Vocalist.org archive


From:  "Caio Rossi" <rossicaio@h...>
Date:  Mon Apr 8, 2002  4:32 am
Subject:  Re: [vocalist] nasal consonants as 'head voice' triggers (NOT!)

cAIO:>> Because they and/or their teachers don't know it's supposed to be a
"crutch"
> only, not the target.
Mike:>because sensation in the sinuses can be experienced in a variety of
situations that do not call for 'head voice' (i find it useful in getting
low notes to sound, for example)<

And did I say otherwise????

> and because there are language sounds where a nasal sensation is less
likely, while the use of 'head voice' is required, this isn't much of a
crutch.<

And where did I say head voice necessarily brings a nasal sensation? You're
not reading what I write, you reading what you THINK I'm writing.

I'll repeat what I meant: experience shows that nasal sounds help DEVELOP
head voice.

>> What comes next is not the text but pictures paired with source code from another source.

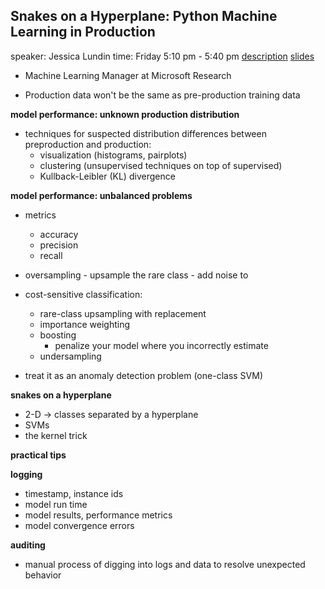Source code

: ## Snakes on a Hyperplane: Python Machine Learning in Production

speaker: Jessica Lundin
time: Friday 5:10 pm - 5:40 pm 
[description](https://us.pycon.org/2017/schedule/presentation/673/)
[slides]()

- Machine Learning Manager at Microsoft Research

- Production data won't be the same as pre-production training data

**model performance: unknown production distribution**

- techniques for suspected distribution differences between preproduction and production:
    - visualization (histograms, pairplots)
    - clustering (unsupervised techniques on top of supervised)
    - Kullback-Leibler (KL) divergence

**model performance: unbalanced problems**

- metrics
    - accuracy
    - precision
    - recall

- oversampling - upsample the rare class - add noise to 

- cost-sensitive classification:
    - rare-class upsampling with replacement
    - importance weighting
    - boosting
        - penalize your model where you incorrectly estimate
    - undersampling
- treat it as an anomaly detection problem (one-class SVM)

**snakes on a hyperplane**

- 2-D -> classes separated by a hyperplane
- SVMs
- the kernel trick

**practical tips**

**logging**
- timestamp, instance ids
- model run time
- model results, performance metrics
- model convergence errors

**auditing**
- manual process of digging into logs and data to resolve unexpected behavior



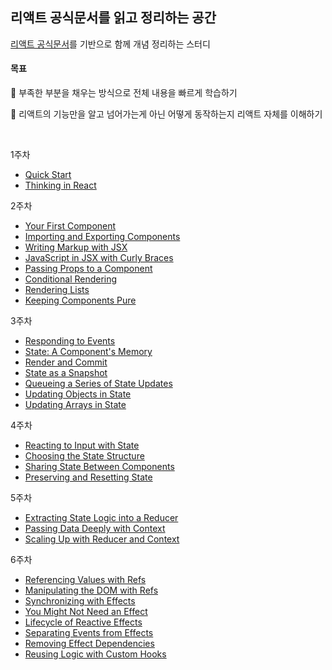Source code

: ## 리액트 공식문서를 읽고 정리하는 공간

[리액트 공식문서](https://react.dev/)를 기반으로 함께 개념 정리하는 스터디

#### 목표

🎯 부족한 부분을 채우는 방식으로 전체 내용을 빠르게 학습하기

🎯 리액트의 기능만을 알고 넘어가는게 아닌 어떻게 동작하는지 리액트 자체를 이해하기

<br>

1주차
- [Quick Start](https://github.com/bread1022/TIL/blob/master/React/React-dev/0-1_Quick%20Start.md)
- [Thinking in React](https://github.com/bread1022/TIL/blob/master/React/React-dev/0-2_Thinking%20in%20React.md)

2주차
- [Your First Component](https://github.com/bread1022/TIL/blob/master/React/React-dev/1-1_Your%20First%20Component.md)
- [Importing and Exporting Components](https://github.com/bread1022/TIL/blob/master/React/React-dev/1-2_Importing%20and%20Exporting%20Components.md)
- [Writing Markup with JSX](https://github.com/bread1022/TIL/blob/master/React/React-dev/1-3_Writing%20Markup%20with%20JSX.md)
- [JavaScript in JSX with Curly Braces](https://github.com/bread1022/TIL/blob/master/React/React-dev/1-4_JavaScript%20in%20JSX%20with%20Curly%20Braces.md)
- [Passing Props to a Component](https://github.com/bread1022/TIL/blob/master/React/React-dev/1-5_Passing%20Props%20to%20a%20Component.md)
- [Conditional Rendering](https://github.com/bread1022/TIL/blob/master/React/React-dev/1-6_Conditional%20Rendering.md)
- [Rendering Lists](https://github.com/bread1022/TIL/blob/master/React/React-dev/1-7_Rendering%20Lists.md)
- [Keeping Components Pure](https://github.com/bread1022/TIL/blob/master/React/React-dev/1-8_Keeping%20Components%20Pure.md)

3주차
- [Responding to Events](https://github.com/bread1022/TIL/blob/master/React/React-dev/2-1_Responding%20to%20events.md)
- [State: A Component's Memory](https://github.com/bread1022/TIL/blob/master/React/React-dev/2-2_State%3A%20A%20Component's%20Memory.md)
- [Render and Commit](https://github.com/bread1022/TIL/blob/master/React/React-dev/2-3_Render%20and%20Commit.md)
- [State as a Snapshot](https://github.com/bread1022/TIL/blob/master/React/React-dev/2-4_State%20as%20a%20Snapshot.md)
- [Queueing a Series of State Updates](https://github.com/bread1022/TIL/blob/master/React/React-dev/2-5_Queueing%20a%20Series%20of%20State%20Updates.md)
- [Updating Objects in State](https://github.com/bread1022/TIL/blob/master/React/React-dev/2-6_Updating%20Objects%20in%20State.md)
- [Updating Arrays in State](https://github.com/bread1022/TIL/blob/master/React/React-dev/2-7_Updating%20Arrays%20in%20State.md)


4주차
- [Reacting to Input with State](https://github.com/bread1022/TIL/blob/master/React/React-dev/3-1_Reacting%20to%20Input%20with%20State.md)
- [Choosing the State Structure](https://github.com/bread1022/TIL/blob/master/React/React-dev/3-2_Choosing%20the%20State%20Structure.md)
- [Sharing State Between Components](https://github.com/bread1022/TIL/blob/master/React/React-dev/3-3_Sharing%20State%20Between%20Components.md)
- [Preserving and Resetting State](https://github.com/bread1022/TIL/blob/master/React/React-dev/3-4_Preserving%20and%20Resetting%20State.md)



5주차
- [Extracting State Logic into a Reducer](https://github.com/bread1022/TIL/blob/master/React/React-dev/3-5_Extracting%20State%20Logic%20into%20a%20Reducer.md)
- [Passing Data Deeply with Context](https://github.com/bread1022/TIL/blob/master/React/React-dev/3-6_Passing%20Data%20Deeply%20with%20Context.md)
- [Scaling Up with Reducer and Context](https://github.com/bread1022/TIL/blob/master/React/React-dev/3-7_Scaling%20Up%20with%20Reducer%20and%20Context.md)


6주차
- [Referencing Values with Refs](https://github.com/bread1022/TIL/blob/master/React/React-dev/4-1_Referencing%20Values%20with%20Refs.md)
- [Manipulating the DOM with Refs](https://github.com/bread1022/TIL/blob/master/React/React-dev/4-2_Manipulating%20the%20DOM%20with%20Refs.md)
- [Synchronizing with Effects](https://github.com/bread1022/TIL/blob/master/React/React-dev/4-3_Synchronizing%20with%20Effects.md)
- [You Might Not Need an Effect](https://github.com/bread1022/TIL/blob/master/React/React-dev/4-4_You%20Might%20Not%20Need%20an%20Effect.md)
- [Lifecycle of Reactive Effects](https://github.com/bread1022/TIL/blob/master/React/React-dev/4-5_Lifecycle%20of%20Reactive%20Effects.md)
- [Separating Events from Effects](https://github.com/bread1022/TIL/blob/master/React/React-dev/4-5_Lifecycle%20of%20Reactive%20Effects.md)
- [Removing Effect Dependencies](https://github.com/bread1022/TIL/blob/master/React/React-dev/4-7_Removing%20Effect%20Dependencies.md)
- [Reusing Logic with Custom Hooks](https://github.com/bread1022/TIL/blob/master/React/React-dev/4-8_Reusing%20Logic%20with%20Custom%20Hooks.md)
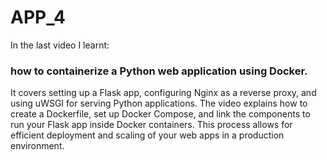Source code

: # APP_4

In the last video I learnt:
### how to containerize a Python web application using Docker. 
It covers setting up a Flask app, configuring Nginx as a reverse proxy, and using uWSGI for serving Python applications. The video explains how to create a Dockerfile, set up Docker Compose, and link the components to run your Flask app inside Docker containers. This process allows for efficient deployment and scaling of your web apps in a production environment.
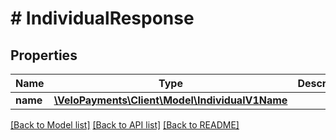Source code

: # # IndividualResponse

## Properties

Name | Type | Description | Notes
------------ | ------------- | ------------- | -------------
**name** | [**\VeloPayments\Client\Model\IndividualV1Name**](IndividualV1Name.md) |  |

[[Back to Model list]](../../README.md#models) [[Back to API list]](../../README.md#endpoints) [[Back to README]](../../README.md)
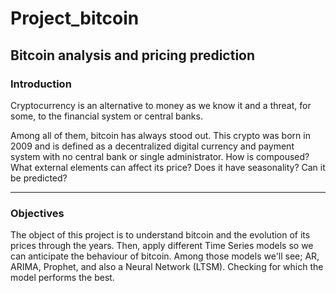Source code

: # Project_bitcoin


## Bitcoin analysis and pricing prediction 


 ### Introduction
 
Cryptocurrency is an alternative to money as we know it and a threat, for some, to the financial system or central banks.

Among all of them, bitcoin has always stood out. This crypto was born in 2009 and is defined as a decentralized digital currency and payment system with no central bank or single administrator.
How is compoused? What external elements can affect its price? Does it have seasonality? Can it be predicted? 

_____________________________________________________________________________

### Objectives

The object of this project is to understand bitcoin and the evolution of its prices through the years. Then, apply different Time Series models so we can anticipate the behaviour of bitcoin.
Among those models we'll see; AR, ARIMA, Prophet, and also a Neural Network (LTSM). Checking for which the model performs the best.
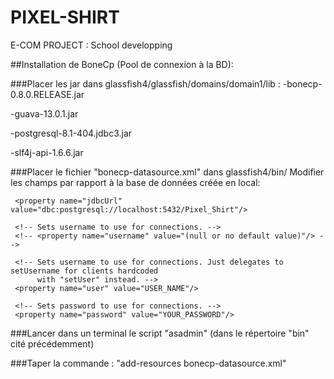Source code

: # PIXEL-SHIRT
E-COM PROJECT : School developping

##Installation de BoneCp (Pool de connexion à la BD):

###Placer les jar dans glassfish4/glassfish/domains/domain1/lib :
-bonecp-0.8.0.RELEASE.jar

-guava-13.0.1.jar

-postgresql-8.1-404.jdbc3.jar

-slf4j-api-1.6.6.jar

###Placer le fichier "bonecp-datasource.xml" dans glassfish4/bin/
Modifier les champs par rapport à la base de données créée en local:
<!-- Sets the JDBC connection URL. -->
     <property name="jdbcUrl" value="dbc:postgresql://localhost:5432/Pixel_Shirt"/>
   
     <!-- Sets username to use for connections. -->
     <!-- <property name="username" value="(null or no default value)"/> -->
   
     <!-- Sets username to use for connections. Just delegates to setUsername for clients hardcoded 
          with "setUser" instead. -->
     <property name="user" value="USER_NAME"/>
   
     <!-- Sets password to use for connections. -->
     <property name="password" value="YOUR_PASSWORD"/>
     
###Lancer dans un terminal le script "asadmin" (dans le répertoire "bin" cité précédemment)

###Taper la commande : "add-resources bonecp-datasource.xml"
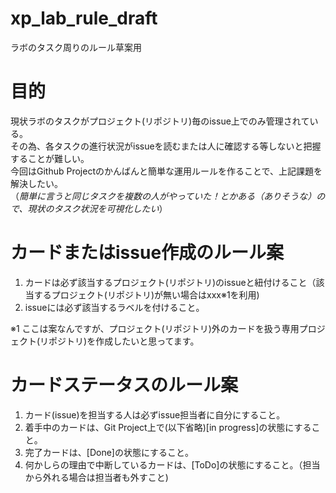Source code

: # xp_lab_rule_draft
ラボのタスク周りのルール草案用

# 目的
現状ラボのタスクがプロジェクト(リポジトリ)毎のissue上でのみ管理されている。  
その為、各タスクの進行状況がissueを読むまたは人に確認する等しないと把握することが難しい。  
今回はGithub Projectのかんばんと簡単な運用ルールを作ることで、上記課題を解決したい。  
（*簡単に言うと同じタスクを複数の人がやっていた！とかある（ありそうな）ので、現状のタスク状況を可視化したい*）  

# カードまたはissue作成のルール案
1. カードは必ず該当するプロジェクト(リポジトリ)のissueと紐付けること（該当するプロジェクト(リポジトリ)が無い場合はxxx※1を利用)
2. issueには必ず該当するラベルを付けること。

※1 ここは案なんですが、プロジェクト(リポジトリ)外のカードを扱う専用プロジェクト(リポジトリ)を作成したいと思ってます。

# カードステータスのルール案
1. カード(issue)を担当する人は必ずissue担当者に自分にすること。
2. 着手中のカードは、Git Project上で(以下省略)[in progress]の状態にすること。
3. 完了カードは、[Done]の状態にすること。
4. 何かしらの理由で中断しているカードは、[ToDo]の状態にすること。（担当から外れる場合は担当者も外すこと)
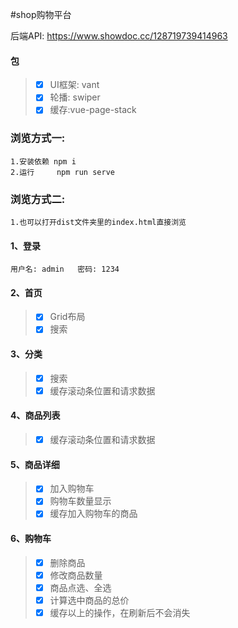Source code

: #shop购物平台

后端API: https://www.showdoc.cc/128719739414963

#### 包
> - [x] UI框架: vant
> - [x] 轮播: swiper
> - [x] 缓存:vue-page-stack

### 浏览方式一:
    1.安装依赖 npm i
    2.运行     npm run serve

### 浏览方式二:
    1.也可以打开dist文件夹里的index.html直接浏览


#### 1、登录
    用户名: admin   密码: 1234

#### 2、首页
> - [x] Grid布局
> - [x] 搜索

#### 3、分类
> - [x] 搜索
> - [x] 缓存滚动条位置和请求数据

#### 4、商品列表
> - [x] 缓存滚动条位置和请求数据

#### 5、商品详细
> - [x] 加入购物车
> - [x] 购物车数量显示
> - [x] 缓存加入购物车的商品

#### 6、购物车
> - [x] 删除商品
> - [x] 修改商品数量
> - [x] 商品点选、全选
> - [x] 计算选中商品的总价
> - [x] 缓存以上的操作，在刷新后不会消失
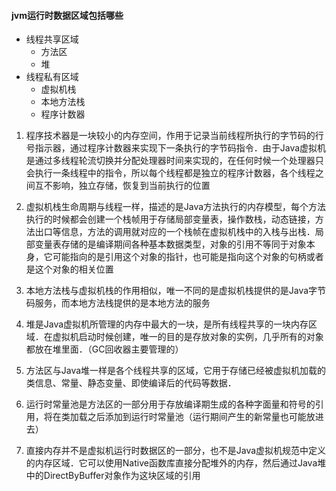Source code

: #### jvm运行时数据区域包括哪些

* 线程共享区域
    - 方法区
    - 堆
* 线程私有区域
    - 虚拟机栈
    - 本地方法栈
    - 程序计数器

1. 程序技术器是一块较小的内存空间，作用于记录当前线程所执行的字节码的行号指示器，通过程序计数器来实现下一条执行的字节码指令．由于Java虚拟机是通过多线程轮流切换并分配处理器时间来实现的，在任何时候一个处理器只会执行一条线程中的指令，所以每个线程都是独立的程序计数器，各个线程之间互不影响，独立存储，恢复到当前执行的位置

2. 虚拟机栈生命周期与线程一样，描述的是Java方法执行的内存模型，每个方法执行的时候都会创建一个栈帧用于存储局部变量表，操作数栈，动态链接，方法出口等信息，方法的调用就对应的一个栈帧在虚拟机栈中的入栈与出栈．局部变量表存储的是编译期间各种基本数据类型，对象的引用不等同于对象本身，它可能指向的是引用这个对象的指针，也可能是指向这个对象的句柄或者是这个对象的相关位置

3. 本地方法栈与虚拟机栈的作用相似，唯一不同的是虚拟机栈提供的是Java字节码服务，而本地方法栈提供的是本地方法的服务

4. 堆是Java虚拟机所管理的内存中最大的一块，是所有线程共享的一块内存区域．在虚拟机启动时候创建，唯一的目的是存放对象的实例，几乎所有的对象都放在堆里面．（GC回收器主要管理的）

5. 方法区与Java堆一样是各个线程共享的区域，它用于存储已经被虚拟机加载的类信息、常量、静态变量、即使编译后的代码等数据．

6. 运行时常量池是方法区的一部分用于存放编译期生成的各种字面量和符号的引用，将在类加载之后添加到运行时常量池（运行期间产生的新常量也可能放进去）

7. 直接内存并不是虚拟机运行时数据区的一部分，也不是Java虚拟机规范中定义的内存区域．它可以使用Native函数库直接分配堆外的内存，然后通过Java堆中的DirectByBuffer对象作为这块区域的引用
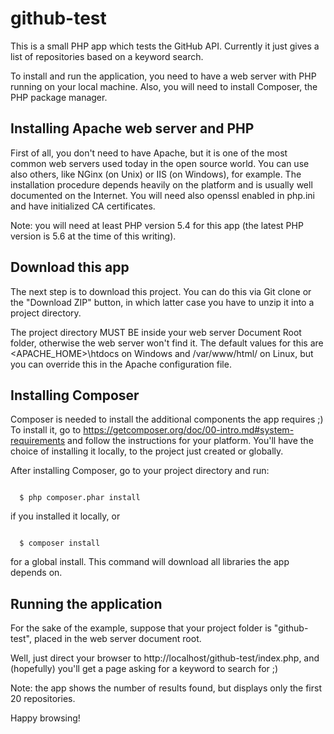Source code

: # github-test
This is a small PHP app which tests the GitHub API. Currently it just gives a list of repositories based on a keyword search.

To install and run the application, you need to have a web server with PHP running on your local machine. Also, you will need to install Composer, the PHP package manager.

## Installing Apache web server and PHP

First of all, you don't need to have Apache, but it is one of the most common web servers used today in the open source world. You can use also others, like NGinx (on Unix) or IIS (on Windows), for example. The installation procedure depends heavily on the platform and is usually well documented on the Internet. You will need also openssl enabled in php.ini and have initialized CA certificates.

Note: you will need at least PHP version 5.4 for this app (the latest PHP version is 5.6 at the time of this writing).

## Download this app

The next step is to download this project. You can do this via Git clone or the "Download ZIP" button, in which latter case you have to unzip it into a project directory.

The project directory MUST BE inside your web server Document Root folder, otherwise the web server won't find it. The default values for this are <APACHE_HOME>\htdocs on Windows and /var/www/html/ on Linux, but you can override this in the Apache configuration file.

## Installing Composer

Composer is needed to install the additional components the app requires ;) To install it, go to https://getcomposer.org/doc/00-intro.md#system-requirements and follow the instructions for your platform. You'll have the choice of installing it locally, to the project just created or globally.

After installing Composer, go to your project directory and run:

<code>
  $ php composer.phar install
</code>

if you installed it locally, or

<code>
  $ composer install
</code>
  
for a global install. This command will download all libraries the app depends on.

## Running the application

For the sake of the example, suppose that your project folder is "github-test", placed in the web server document root.

Well, just direct your browser to http://localhost/github-test/index.php, and (hopefully) you'll get a page asking for a keyword to search for ;)

Note: the app shows the number of results found, but displays only the first 20 repositories.

Happy browsing!






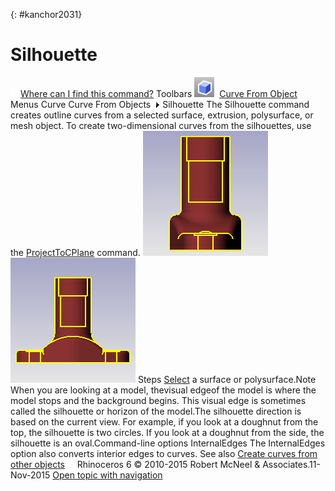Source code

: ---
---

{: #kanchor2031}
# Silhouette
 [![images/transparent.gif](images/transparent.gif)Where can I find this command?](javascript:void(0);) Toolbars
![images/silhouette.png](images/silhouette.png) [Curve From Object](curve-from-object-toolbar.html) 
Menus
Curve
Curve From Objects![images/menuarrow.gif](images/menuarrow.gif)
Silhouette
The Silhouette command creates outline curves from a selected surface, extrusion, polysurface, or mesh object.
To create two-dimensional curves from the silhouettes, use the [ProjectToCPlane](projecttocplane.html) command.
![images/silhouette-001.png](images/silhouette-001.png)![images/silhouette-002.png](images/silhouette-002.png)
Steps
 [Select](select-objects.html) a surface or polysurface.Note
When you are looking at a model, thevisual edgeof the model is where the model stops and the background begins. This visual edge is sometimes called the silhouette or horizon of the model.The silhouette direction is based on the current view. For example, if you look at a doughnut from the top, the silhouette is two circles. If you look at a doughnut from the side, the silhouette is an oval.Command-line options
InternalEdges
The InternalEdges option also converts interior edges to curves.
See also
 [Create curves from other objects](sak-curvefromobject.html) 
&#160;
&#160;
Rhinoceros 6 © 2010-2015 Robert McNeel &amp; Associates.11-Nov-2015
 [Open topic with navigation](silhouette.html) 

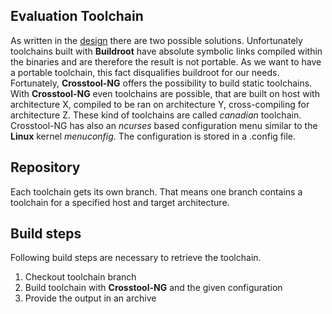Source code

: ## Evaluation Toolchain

As written in the [design](../design/toolchain.md) there are two possible
solutions. Unfortunately toolchains built with **Buildroot** have absolute
symbolic links compiled within the binaries and are therefore the result is not
portable. As we want to have a portable toolchain, this fact disqualifies
buildroot for our needs. Fortunately, **Crosstool-NG** offers the possibility to
build static toolchains. With **Crosstool-NG** even toolchains are possible, that
are built on host with architecture X, compiled to be ran on architecture Y,
cross-compiling for architecture Z. These kind of toolchains are called
*canadian* toolchain.  Crosstool-NG has also an *ncurses* based configuration
menu similar to the **Linux** kernel *menuconfig*. The configuration is stored
in a .config file.

## Repository
Each toolchain gets its own branch. That means one branch contains a toolchain
for a specified host and target architecture.

## Build steps
Following build steps are necessary to retrieve the toolchain.

1. Checkout toolchain branch
1. Build toolchain with **Crosstool-NG** and the given configuration
1. Provide the output in an archive
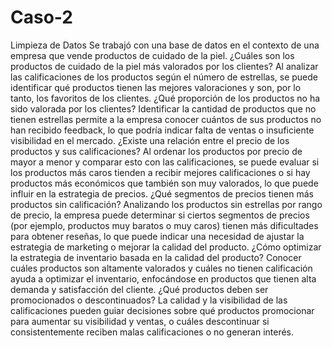 # Caso-2
Limpieza de Datos
  Se trabajó con una base de datos en el contexto de una empresa que vende productos de cuidado de la piel. 
  ¿Cuáles son los productos de cuidado de la piel más valorados por los clientes?
  Al analizar las calificaciones de los productos según el número de estrellas, se puede identificar qué productos tienen las mejores valoraciones y son, por lo tanto, los favoritos de los clientes.
  ¿Qué proporción de los productos no ha sido valorada por los clientes?
  Identificar la cantidad de productos que no tienen estrellas permite a la empresa conocer cuántos de sus productos no han recibido feedback, lo que podría indicar falta de ventas o insuficiente visibilidad   en el mercado.
  ¿Existe una relación entre el precio de los productos y sus calificaciones?
  Al ordenar los productos por precio de mayor a menor y comparar esto con las calificaciones, se puede evaluar si los productos más caros tienden a recibir mejores calificaciones o si hay productos más       económicos que también son muy valorados, lo que puede influir en la estrategia de precios.
  ¿Qué segmentos de precios tienen más productos sin calificación?
Analizando los productos sin estrellas por rango de precio, la empresa puede determinar si ciertos segmentos de precios (por ejemplo, productos muy baratos o muy caros) tienen más dificultades para obtener reseñas, lo que puede indicar una necesidad de ajustar la estrategia de marketing o mejorar la calidad del producto.
¿Cómo optimizar la estrategia de inventario basada en la calidad del producto?
Conocer cuáles productos son altamente valorados y cuáles no tienen calificación ayuda a optimizar el inventario, enfocándose en productos que tienen alta demanda y satisfacción del cliente.
¿Qué productos deben ser promocionados o descontinuados?
La calidad y la visibilidad de las calificaciones pueden guiar decisiones sobre qué productos promocionar para aumentar su visibilidad y ventas, o cuáles descontinuar si consistentemente reciben malas calificaciones o no generan interés.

I never said nasal sounds ARE head voice, that head voice FEELS
necessarily NASAL, and that everytime a person needs to sing in head voice,
he's got to go nasal! I just said that an incredible amount of people have
developed head voice by using nasal sounds (that has worked so well that
many people assume their head voice HAS GOT TO BE nasal, something I SAID
was a mistake!) and that must have an explanation. As you don't have an
explanation, you just deny the evidences. I don't.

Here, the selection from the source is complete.